WHAT TO WORK ON:
Filter out every line below that lacks "oriented", and copy the rest.

GIVEN RECORDS:
———
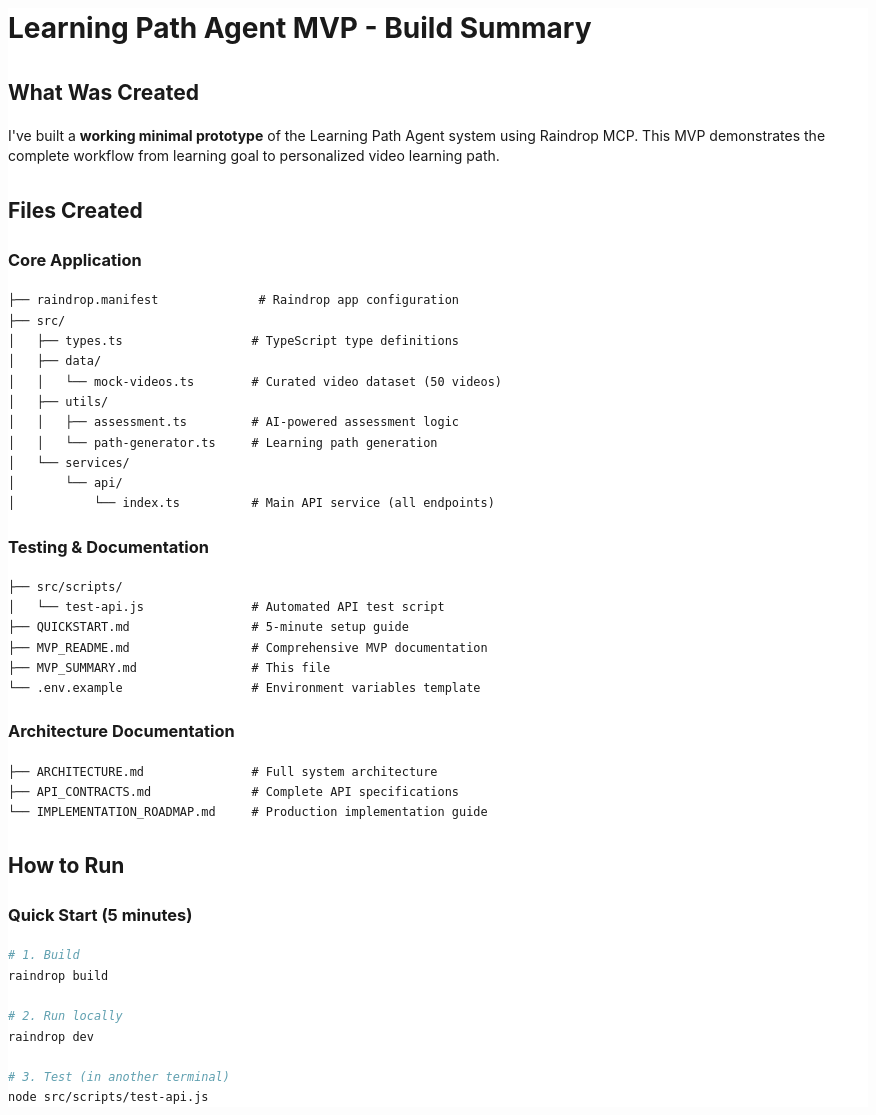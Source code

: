 # Learning Path Agent MVP - Build Summary

## What Was Created

I've built a **working minimal prototype** of the Learning Path Agent system using Raindrop MCP. This MVP demonstrates the complete workflow from learning goal to personalized video learning path.

## Files Created

### Core Application
```
├── raindrop.manifest              # Raindrop app configuration
├── src/
│   ├── types.ts                  # TypeScript type definitions
│   ├── data/
│   │   └── mock-videos.ts        # Curated video dataset (50 videos)
│   ├── utils/
│   │   ├── assessment.ts         # AI-powered assessment logic
│   │   └── path-generator.ts     # Learning path generation
│   └── services/
│       └── api/
│           └── index.ts          # Main API service (all endpoints)
```

### Testing & Documentation
```
├── src/scripts/
│   └── test-api.js               # Automated API test script
├── QUICKSTART.md                 # 5-minute setup guide
├── MVP_README.md                 # Comprehensive MVP documentation
├── MVP_SUMMARY.md                # This file
└── .env.example                  # Environment variables template
```

### Architecture Documentation
```
├── ARCHITECTURE.md               # Full system architecture
├── API_CONTRACTS.md              # Complete API specifications
└── IMPLEMENTATION_ROADMAP.md     # Production implementation guide
```

## How to Run

### Quick Start (5 minutes)

```bash
# 1. Build
raindrop build

# 2. Run locally
raindrop dev

# 3. Test (in another terminal)
node src/scripts/test-api.js
```
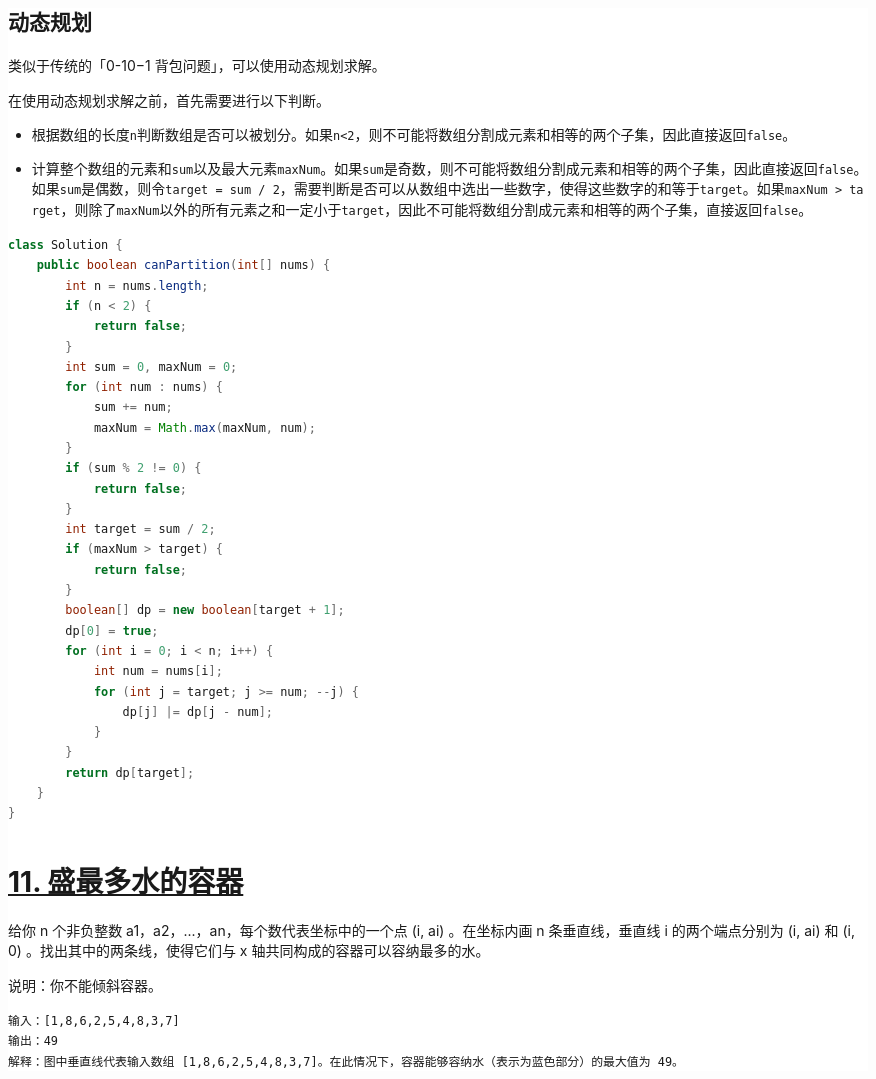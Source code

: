 ## 动态规划

类似于传统的「0-10−1 背包问题」，可以使用动态规划求解。

在使用动态规划求解之前，首先需要进行以下判断。

* 根据数组的长度`n`判断数组是否可以被划分。如果`n<2`，则不可能将数组分割成元素和相等的两个子集，因此直接返回`false`。

* 计算整个数组的元素和`sum`以及最大元素`maxNum`。如果`sum`是奇数，则不可能将数组分割成元素和相等的两个子集，因此直接返回`false`。如果`sum`是偶数，则令`target = sum / 2`，需要判断是否可以从数组中选出一些数字，使得这些数字的和等于`target`。如果`maxNum > target`，则除了`maxNum`以外的所有元素之和一定小于`target`，因此不可能将数组分割成元素和相等的两个子集，直接返回`false`。

```java
class Solution {
    public boolean canPartition(int[] nums) {
        int n = nums.length;
        if (n < 2) {
            return false;
        }
        int sum = 0, maxNum = 0;
        for (int num : nums) {
            sum += num;
            maxNum = Math.max(maxNum, num);
        }
        if (sum % 2 != 0) {
            return false;
        }
        int target = sum / 2;
        if (maxNum > target) {
            return false;
        }
        boolean[] dp = new boolean[target + 1];
        dp[0] = true;
        for (int i = 0; i < n; i++) {
            int num = nums[i];
            for (int j = target; j >= num; --j) {
                dp[j] |= dp[j - num];
            }
        }
        return dp[target];
    }
}
```

# [11. 盛最多水的容器](https://leetcode-cn.com/problems/container-with-most-water/)

给你 n 个非负整数 a1，a2，...，an，每个数代表坐标中的一个点 (i, ai) 。在坐标内画 n 条垂直线，垂直线 i 的两个端点分别为 (i, ai) 和 (i, 0) 。找出其中的两条线，使得它们与 x 轴共同构成的容器可以容纳最多的水。

说明：你不能倾斜容器。

```
输入：[1,8,6,2,5,4,8,3,7]
输出：49 
解释：图中垂直线代表输入数组 [1,8,6,2,5,4,8,3,7]。在此情况下，容器能够容纳水（表示为蓝色部分）的最大值为 49。
```
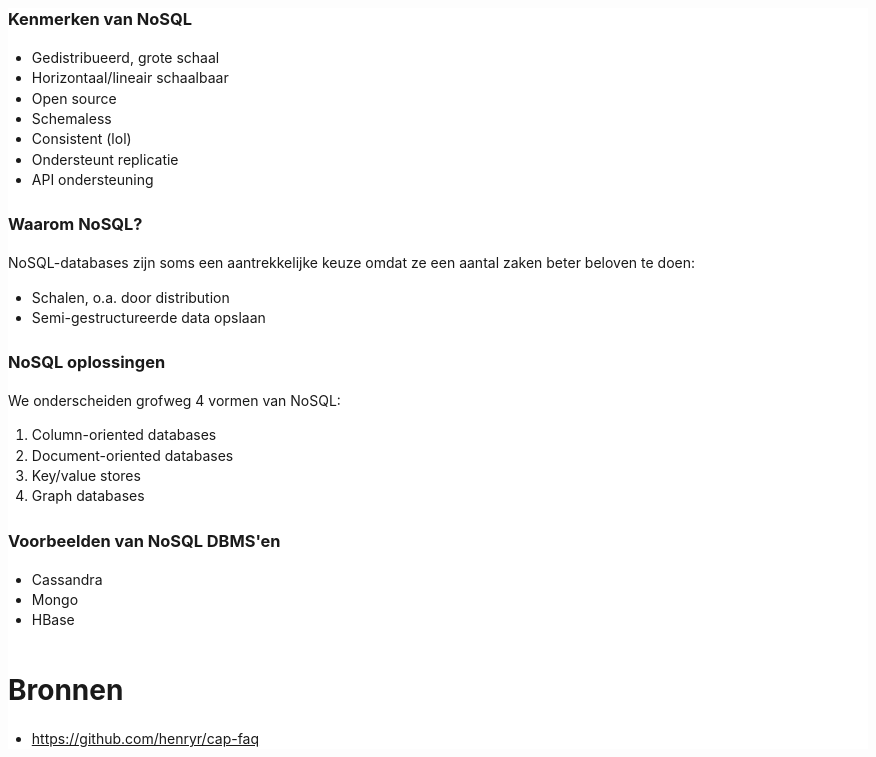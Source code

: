 ### Kenmerken van NoSQL

* Gedistribueerd, grote schaal
* Horizontaal/lineair schaalbaar
* Open source
* Schemaless
* Consistent (lol)
* Ondersteunt replicatie
* API ondersteuning

### Waarom NoSQL?

NoSQL-databases zijn soms een aantrekkelijke keuze omdat ze een aantal zaken beter beloven te doen:

* Schalen, o.a. door distribution
* Semi-gestructureerde data opslaan

### NoSQL oplossingen

We onderscheiden grofweg 4 vormen van NoSQL:

1. Column-oriented databases
2. Document-oriented databases
3. Key/value stores
4. Graph databases

### Voorbeelden van NoSQL DBMS'en

* Cassandra
* Mongo
* HBase

# Bronnen

* https://github.com/henryr/cap-faq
———
OUTPUT FOR THIS EXERCISE:
1. Column-oriented databases
2. Document-oriented databases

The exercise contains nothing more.